Temsil ettiği herhangi bir değer kırıntısı olmayan AKP-MHP faşist bloku, Türkiye’yi dolu dizgin batağa sürüklerken, kendisi de neredeyse tümüyle baskıya, yasaklara ve sürekli olarak tırmandırdığı devlet terörüne dayanarak ayakta kalmaya çalışıyor. Bugünkü çok yönlü kriz koşullarında yasaklar ve devlet terörü, AKP-MHP iktidarının ayakta kalmasının en başta gelen araçlarıdır. Sermaye sınıfının çıkarları gereği de daha fazla vazgeçilmez bir araç haline gelmektedir. Nitekim bu araç gitgide daha çok öne çıkarılmaktadır. Günlük yaşamdan yansıyanların ötesinde, baskı, zorbalık ve terör için yasal düzenlemeler yapılmaktadır. Polis teşkilatı ve MİT’in “terör ve toplumsal olayları” bastırmak için TSK silahlarını ve araçlarını da kullanabilmesi bunun yeni örneği olarak gündeme gelmiştir.

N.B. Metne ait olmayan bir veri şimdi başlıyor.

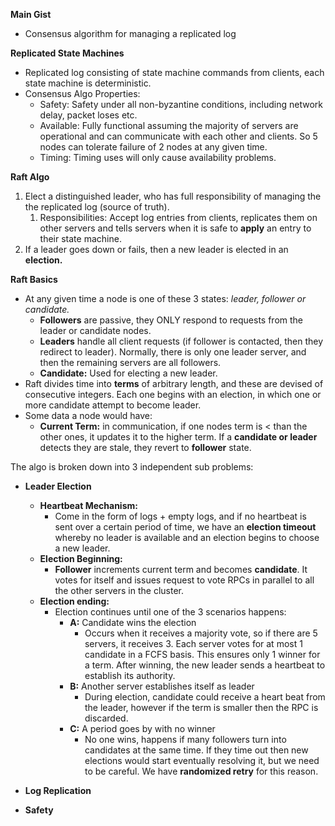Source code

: **Main Gist**

- Consensus algorithm for managing a replicated log

**Replicated State Machines**

- Replicated log consisting of state machine commands from clients, each state machine is deterministic.
- Consensus Algo Properties:
    - Safety: Safety under all non-byzantine conditions, including network delay, packet loses etc.
    - Available: Fully functional assuming the majority of servers are operational and can communicate with each other and clients. So 5 nodes can tolerate failure of 2 nodes at any given time.
    - Timing: Timing uses will only cause availability problems.

**Raft Algo**

1. Elect a distinguished leader, who has full responsibility of managing the the replicated log  (source of truth).
    1. Responsibilities: Accept log entries from clients, replicates them on other servers and tells servers when it is safe to **apply** an entry to their state machine.
2. If a leader goes down or fails, then a new leader is elected in an **election.**

**Raft Basics**

- At any given time a node is one of these 3 states: *leader, follower or candidate.*
    - **Followers** are passive, they ONLY respond to requests from the leader or candidate nodes.
    - **Leaders** handle all client requests (if follower is contacted, then they redirect to leader). Normally, there is only one leader server, and then the remaining servers are all followers.
    - **Candidate:** Used for electing a new leader.
- Raft divides time into **terms** of arbitrary length, and these are devised of consecutive integers. Each one begins with an election, in which one or more candidate attempt to become leader.
- Some data a node would have:
    - **Current Term:** in communication, if one nodes term is < than the other ones, it updates it to the higher term. If a **candidate or leader** detects they are stale, they revert to **follower** state.

The algo is broken down into 3 independent sub problems:

- **Leader Election**
    - **Heartbeat Mechanism:**
        - Come in the form of logs + empty logs, and if no heartbeat is sent over a certain period of time, we have an **election timeout** whereby no leader is available and an election begins to choose a new leader.
    - **Election Beginning:**
        - **Follower** increments current term and becomes **candidate**. It votes for itself and issues request to vote RPCs in parallel to all the other servers in the cluster.
    - **Election ending:**
        - Election continues until one of the 3 scenarios happens:
            - **A:** Candidate wins the election
                - Occurs when it receives a majority vote, so if there are 5 servers, it receives 3. Each server votes for at most 1 candidate in a FCFS basis. This ensures only 1 winner for a term. After winning, the new leader sends a heartbeat to establish its authority.
            - **B:** Another server establishes itself as leader
                - During election, candidate could receive a heart beat from the leader, however if the term is smaller then the RPC is discarded.
            - **C:** A period goes by with no winner
                - No one wins, happens if many followers turn into candidates at the same time. If they time out then new elections would start eventually resolving it, but we need to be careful. We have **randomized retry** for this reason.



- **Log Replication**
- **Safety**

Kriz koşulları bir yandan işçi sınıfı ve emekçiler için sosyal yıkımın derinleşmesi ve çıplak zorun yaygınlaşması anlamına gelirken, öte taraftan da Türkiye için emperyalizme kölece bağımlılığın güçlenmesi anlamına gelmektedir. Türkiye’nin içinde bulunduğu bugünkü “çöküş” durumu, işçi sınıfı ve emekçiler için ağırlaşmış yeni bir ekonomik-sosyal fatura üretirken, Türkiye için ise, emperyalist köleliğin pekişmesini dayatmaktadır.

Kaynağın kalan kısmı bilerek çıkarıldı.